Bei der heutigen Angebotsvielfalt an Musikquellen ist es schwierig, die jeweils optimale Quelle für den persönlichen Musikgenuss zu bestimmen. Dabei sind individuelle Ansprüche an Klangqualität, Repertoire (primär bevorzugtes Genre – Pop, Jazz, Klassik) und Nutzungsprofil massgebend. Zudem ist es nicht leicht sich durch die Formatvielfalt zu kämpfen und all die technischen Parameter schlüssig zu verstehen. Hört man nun, wie in der Einleitung erwähnt, Klangdifferenzen zwischen den Streamingdiensten oder zwischen Streaming und CD (oder der Musikdatei auf dem heimischen Server), stellt sich die Frage woher diese kommen.

Gehen wir dem Thema mal auf den Grund und nehmen für den Test den vom Bandmitglied Stevie Nicks geschriebenen Titel «I Don’t Want to Know» aus dem Fleetwood Mac Album Rumors. Welche Faktoren sind nun massgeblich klangbeeinflussend?

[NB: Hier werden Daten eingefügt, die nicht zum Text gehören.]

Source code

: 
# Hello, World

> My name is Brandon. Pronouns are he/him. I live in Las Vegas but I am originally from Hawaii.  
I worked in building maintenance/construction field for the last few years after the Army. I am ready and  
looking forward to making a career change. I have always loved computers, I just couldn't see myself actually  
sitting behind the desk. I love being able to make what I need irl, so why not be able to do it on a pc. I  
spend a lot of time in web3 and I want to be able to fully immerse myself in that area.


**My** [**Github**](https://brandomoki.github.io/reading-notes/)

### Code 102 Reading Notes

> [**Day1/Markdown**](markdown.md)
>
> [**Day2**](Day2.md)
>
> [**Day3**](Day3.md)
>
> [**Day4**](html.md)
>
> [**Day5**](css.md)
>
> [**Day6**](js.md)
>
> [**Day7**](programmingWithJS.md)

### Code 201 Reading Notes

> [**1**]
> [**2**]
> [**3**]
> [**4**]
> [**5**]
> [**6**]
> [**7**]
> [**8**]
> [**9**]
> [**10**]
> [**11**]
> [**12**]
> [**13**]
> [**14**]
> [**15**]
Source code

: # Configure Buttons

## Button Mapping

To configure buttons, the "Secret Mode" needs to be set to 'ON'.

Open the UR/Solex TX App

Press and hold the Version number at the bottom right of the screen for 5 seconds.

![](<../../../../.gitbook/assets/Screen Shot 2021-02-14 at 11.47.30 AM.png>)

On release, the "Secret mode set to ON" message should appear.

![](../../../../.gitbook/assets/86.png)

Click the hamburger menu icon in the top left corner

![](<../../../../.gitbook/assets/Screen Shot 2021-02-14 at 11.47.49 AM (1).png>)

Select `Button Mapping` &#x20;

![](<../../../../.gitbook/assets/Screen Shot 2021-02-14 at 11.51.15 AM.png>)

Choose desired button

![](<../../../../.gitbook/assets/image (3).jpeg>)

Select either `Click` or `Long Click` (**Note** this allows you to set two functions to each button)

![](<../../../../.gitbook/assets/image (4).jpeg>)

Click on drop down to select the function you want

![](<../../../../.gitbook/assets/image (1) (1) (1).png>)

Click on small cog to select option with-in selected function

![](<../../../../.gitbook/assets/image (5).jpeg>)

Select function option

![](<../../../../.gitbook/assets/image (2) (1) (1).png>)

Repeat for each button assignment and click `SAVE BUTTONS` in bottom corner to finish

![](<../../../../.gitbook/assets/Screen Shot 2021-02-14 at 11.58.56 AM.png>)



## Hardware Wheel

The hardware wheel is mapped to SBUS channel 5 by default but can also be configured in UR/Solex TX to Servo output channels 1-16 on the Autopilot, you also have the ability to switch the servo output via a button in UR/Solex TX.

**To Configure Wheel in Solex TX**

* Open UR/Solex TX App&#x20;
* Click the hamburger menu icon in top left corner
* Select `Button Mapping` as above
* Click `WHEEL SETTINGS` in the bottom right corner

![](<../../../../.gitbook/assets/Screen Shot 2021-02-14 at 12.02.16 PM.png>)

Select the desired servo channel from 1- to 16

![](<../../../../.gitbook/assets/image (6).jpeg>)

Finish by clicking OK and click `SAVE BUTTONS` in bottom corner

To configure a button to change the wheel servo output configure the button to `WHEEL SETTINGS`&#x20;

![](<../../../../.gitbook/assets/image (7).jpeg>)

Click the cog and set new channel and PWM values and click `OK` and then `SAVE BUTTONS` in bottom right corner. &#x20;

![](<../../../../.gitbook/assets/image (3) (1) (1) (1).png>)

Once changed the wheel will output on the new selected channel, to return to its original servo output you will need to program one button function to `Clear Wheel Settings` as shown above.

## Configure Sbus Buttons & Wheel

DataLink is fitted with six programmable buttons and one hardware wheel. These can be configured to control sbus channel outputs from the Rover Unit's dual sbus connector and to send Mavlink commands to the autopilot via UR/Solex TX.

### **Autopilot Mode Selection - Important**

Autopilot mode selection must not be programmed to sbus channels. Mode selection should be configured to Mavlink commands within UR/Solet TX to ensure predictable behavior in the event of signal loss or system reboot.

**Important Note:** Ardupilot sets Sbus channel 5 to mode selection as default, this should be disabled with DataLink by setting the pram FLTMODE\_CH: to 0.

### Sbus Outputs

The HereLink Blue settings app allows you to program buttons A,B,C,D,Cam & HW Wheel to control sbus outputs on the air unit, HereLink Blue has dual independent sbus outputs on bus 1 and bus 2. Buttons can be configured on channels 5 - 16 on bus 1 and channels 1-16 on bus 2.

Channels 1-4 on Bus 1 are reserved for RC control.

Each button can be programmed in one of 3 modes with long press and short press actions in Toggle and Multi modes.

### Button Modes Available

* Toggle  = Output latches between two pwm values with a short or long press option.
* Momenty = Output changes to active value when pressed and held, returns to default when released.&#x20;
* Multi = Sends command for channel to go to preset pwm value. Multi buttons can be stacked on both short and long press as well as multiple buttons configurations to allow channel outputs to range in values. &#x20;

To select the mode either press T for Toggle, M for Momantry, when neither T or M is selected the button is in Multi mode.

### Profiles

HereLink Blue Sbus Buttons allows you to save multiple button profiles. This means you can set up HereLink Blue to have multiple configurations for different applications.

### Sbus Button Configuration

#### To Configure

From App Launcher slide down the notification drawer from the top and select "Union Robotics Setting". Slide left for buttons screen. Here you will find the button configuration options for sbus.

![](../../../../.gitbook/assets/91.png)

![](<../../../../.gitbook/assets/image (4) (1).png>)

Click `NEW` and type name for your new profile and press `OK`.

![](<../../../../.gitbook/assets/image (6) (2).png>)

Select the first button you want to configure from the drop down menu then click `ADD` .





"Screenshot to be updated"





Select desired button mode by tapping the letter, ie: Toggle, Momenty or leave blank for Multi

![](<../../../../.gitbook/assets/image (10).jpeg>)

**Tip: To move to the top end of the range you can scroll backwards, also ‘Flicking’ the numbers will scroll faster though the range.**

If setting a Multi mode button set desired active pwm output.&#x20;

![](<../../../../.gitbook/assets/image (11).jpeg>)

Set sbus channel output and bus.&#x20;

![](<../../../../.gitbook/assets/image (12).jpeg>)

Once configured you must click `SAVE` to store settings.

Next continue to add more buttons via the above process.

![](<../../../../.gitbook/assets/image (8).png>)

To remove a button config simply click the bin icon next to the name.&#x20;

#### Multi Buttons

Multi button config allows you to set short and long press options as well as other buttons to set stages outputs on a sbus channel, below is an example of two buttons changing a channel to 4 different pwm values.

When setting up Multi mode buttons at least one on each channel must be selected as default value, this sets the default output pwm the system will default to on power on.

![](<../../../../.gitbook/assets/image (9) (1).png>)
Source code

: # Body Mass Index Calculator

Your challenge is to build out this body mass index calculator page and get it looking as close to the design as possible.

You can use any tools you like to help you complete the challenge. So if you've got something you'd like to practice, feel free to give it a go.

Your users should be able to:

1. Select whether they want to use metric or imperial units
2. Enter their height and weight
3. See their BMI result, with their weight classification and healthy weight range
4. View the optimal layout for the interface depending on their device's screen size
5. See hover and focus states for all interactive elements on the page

Bild 1: Fleetwood Mac Rumours. Das Album erschien 1977 als LP. CD Veröffentlichungen: 1987, 2002, 2004. Ab 2011 erschienen mehrere Remaster Versionen als Deluxe und Super Deluxe Editionen auf CD, DVD und Hi-Res Download.

Lautstärke Normalisation

Hier dürfte in den meisten Fällen der Hauptgrund für die wahrnehmbaren Unterschiede herrühren: die Lautstärke Normalisation der Streaming Anbieter. Hintergrund: Musiktitel weisen unterschiedliche mittlere Lautstärken auf. Im Verlauf der letzten 25 Jahre wurden Alben zunehmend lauter abgemischt (Stichwort Loudness War). Beim Spielen von Playlisten mit Titeln aus verschiedenen Alben ergeben sich von Titel zu Titel Lautstärkesprünge, die den Hörer zum Nachregeln der Wiedergabelautstärke zwingen. Mit der Lautstärke Normalisation übernimmt der Streaming Dienst (genauer die Software) dynamisch diese Nachregelung. Dazu wird ein Musikstück analysiert und ein Korrekturwert in Dezibel (dB) errechnet. Dies in Bezug auf eine definierte Referenzlautstärke.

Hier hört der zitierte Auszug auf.